Citing inadequate consultations with Indigenous peoples, Justice Eleanor Dawson nullified licensing for the $7.4-billion expansion Thursday, halting construction only days after shovels hit the ground on the 1,150-km project.
“We believe the Trans Mountain pipeline expansion is in the best interest of all Canadian. We are committed to upholding the national interests,” Trudeau said.
“We are taking the time now to understand the court ruling which addresses two things that are very important to this government. Getting the science and the environmental protections right and making sure we’re walking forward on a true path of reconciliation and partnership with Indigenous peoples. Yes, these are challenges but they have always been challenges,” he said.

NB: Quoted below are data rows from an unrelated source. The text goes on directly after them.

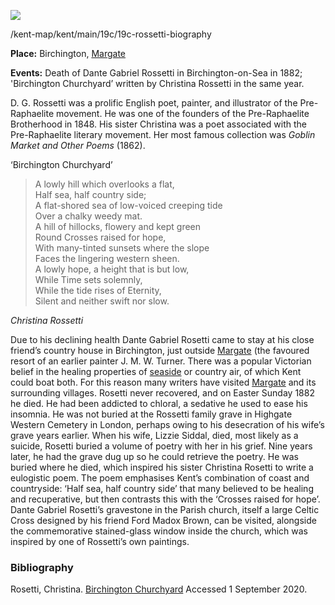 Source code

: <a href="https://dev.visual-essays.app"><img src="https://dev-visual-essays.netlify.app/images/ve-button.png"></a> <param ve-config title="Dante Gabriel Rossetti (1828-1882) and Christina Rossetti (1830-1894)" author="Laura Allen" layout="vtl" banner="https://upload.wikimedia.org/wikipedia/commons/e/e4/Rossetti_Polidori_family_tree.gif">

<param ve-entity eid="Q21993856" aliases="Birchington">
<param ve-entity eid="Q865021" aliases="Birchington-on-Sea">
<param ve-entity eid="Q618045" aliases="Margate">
<param ve-entity eid="Q17546635" aliases="Parish church">
<param ve-entity eid="Q184814" aliases="Pre-Raphaelite Brotherhood">

/kent-map/kent/main/19c/19c-rossetti-biography

**Place:** Birchington, [Margate](/dickens/19c-margate)

**Events:** Death of Dante Gabriel Rossetti in Birchington-on-Sea in 1882; 'Birchington Churchyard’ written by Christina Rossetti in the same year.
<param ve-map primary center="Q865021" zoom="10">

D. G. Rossetti was a prolific English poet, painter, and illustrator of the Pre-Raphaelite movement. He was one of the founders of the Pre-Raphaelite Brotherhood in 1848. His sister Christina was a poet associated with the Pre-Raphaelite literary movement. Her most famous collection was _Goblin Market and Other Poems_ (1862).
<param ve-map primary center="Q184814" zoom="10">
<param ve-image url="https://upload.wikimedia.org/wikipedia/commons/3/3e/Recollections_of_Dante_Gabriel_Rossetti_%281904%29_frontispiece.pn" label="Dante Gabriel Rossetti" attribution="Henry Treffry Dunn, Public domain, via Wikimedia Commons">
<param ve-image url="https://upload.wikimedia.org/wikipedia/commons/a/ae/Dante_Gabriel_Rossetti_-_Christina_Rossetti_%281848%29.jpg" label="Dante Gabriel Rossetti - Christina Rossetti (1848)" attribution="Dante Gabriel Rossetti, Public domain, via Wikimedia Commons">
<param ve-image url="https://upload.wikimedia.org/wikipedia/commons/d/d3/Dante_Gabriel_Rossetti_-_Joan_of_Arc_%281882%29.jpg" label="Dante Gabriel Rossetti - Joan of Arc (1882)" attribution="Dante Gabriel Rossetti, Public domain, via Wikimedia Commons">
<param ve-image url="https://upload.wikimedia.org/wikipedia/commons/5/57/In_this_house_The_Pre-Raphaelite_Brotherhood_was_founded_in_1848.jpg" label="In this house The Pre-Raphaelite Brotherhood was founded in 1848" attribution="Spudgun67, CC BY-SA 4.0 <https://creativecommons.org/licenses/by-sa/4.0>, via Wikimedia Commons">

‘Birchington Churchyard’

>A lowly hill which overlooks a flat,   
Half sea, half country side;   
A flat-shored sea of low-voiced creeping tide   
Over a chalky weedy mat.   
A hill of hillocks, flowery and kept green   
Round Crosses raised for hope,   
With many-tinted sunsets where the slope   
Faces the lingering western sheen.   
A lowly hope, a height that is but low,   
While Time sets solemnly,   
While the tide rises of Eternity,   
Silent and neither swift nor slow.   

_Christina Rossetti_
<param ve-image url="https://upload.wikimedia.org/wikipedia/commons/a/a7/Rossetti_goblin_market.jpg" label="Christina Rossetti, famous poems" attribution="Dante Gabriel Rossetti, Public domain, via Wikimedia Commons">

Due to his declining health Dante Gabriel Rosetti came to stay at his close friend’s country house in Birchington, just outside [Margate](/dickens/19c-margate) (the favoured resort of an earlier painter J. M. W. Turner. There was a popular Victorian belief in the healing properties of [seaside](/19c/19c-seaside) or country air, of which Kent could boat both. For this reason many writers have visited [Margate](/dickens/19c-margate) and its surrounding villages. Rosetti never recovered, and on Easter Sunday 1882 he died. He had been addicted to chloral, a sedative he used to ease his insomnia. He was not buried at the Rossetti family grave in Highgate Western Cemetery in London, perhaps owing to his desecration of his wife’s grave years earlier. When his wife, Lizzie Siddal, died, most likely as a suicide, Rosetti buried a volume of poetry with her in his grief. Nine years later, he had the grave dug up so he could retrieve the poetry. He was buried where he died, which inspired his sister Christina Rosetti to write a eulogistic poem. The poem emphasises Kent’s combination of coast and countryside: ‘Half sea, half country side’ that many believed to be healing and recuperative, but then contrasts this with the ‘Crosses raised for hope’.  Dante Gabriel Rosetti’s gravestone in the Parish church, itself a large Celtic Cross designed by his friend Ford Madox Brown, can be visited, alongside the commemorative stained-glass window inside the church, which was inspired by one of Rossetti’s own paintings.
<param ve-map primary center="Q21993856" zoom="10">
<param ve-map primary center="Q618045" zoom="10">
<param ve-map primary center="Q17546635" zoom="10">
<param ve-image url="https://upload.wikimedia.org/wikipedia/commons/a/a9/The_grave_of_Dante_Gabriel_Rossetti_in_the_churchyard_of_All_Saints%2C_Birchington-on-Sea.jpg" label="The grave of Dante Gabriel Rossetti in the churchyard of All Saints, Birchington-on-Sea" attribution="Tedster007, CC BY-SA 4.0 <https://creativecommons.org/licenses/by-sa/4.0>, via Wikimedia Commons">
<param ve-image url="https://upload.wikimedia.org/wikipedia/commons/f/f3/All_Saints%2C_Birchington._Kent_-_geograph.org.uk_-_1547499.jpg" label="All Saints, Birchington" attribution="John Salmon / All Saints, Birchington. Kent">
<param ve-image url="https://upload.wikimedia.org/wikipedia/commons/a/a7/Joseph_Mallord_William_Turner_%281775-1851%29_-_Margate_-_N02700_-_National_Gallery.jpg" label="Joseph Mallord William Turner (1775-1851) - Margate" attribution="J. M. W. Turner, Public domain, via Wikimedia Commons">
<param ve-image url="eliot5.jpg" label="Margate" attribution="?">


### Bibliography
Rosetti, Christina. [Birchington Churchyard](https://hellopoetry.com/poem/16025/birchington-churchyard/) Accessed 1 September 2020.
<!--stackedit_data:
eyJoaXN0b3J5IjpbLTE0NjU1MTQyOTJdfQ==
-->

Amid regulatory uncertainty, Kinder Morgan agreed to sell the existing pipeline and the expansion project to the federal government for $4.5 billion this spring.
Only minutes after the court issued its decision Thursday, the company’s shareholders in Calgary overwhelmingly approved the sale. The vote had been previously scheduled.
That purchase was finalized Friday with a price point of $4.5 billion.
Now, the Liberal government is the owner of a proposed pipeline project that could be subject to years of further review.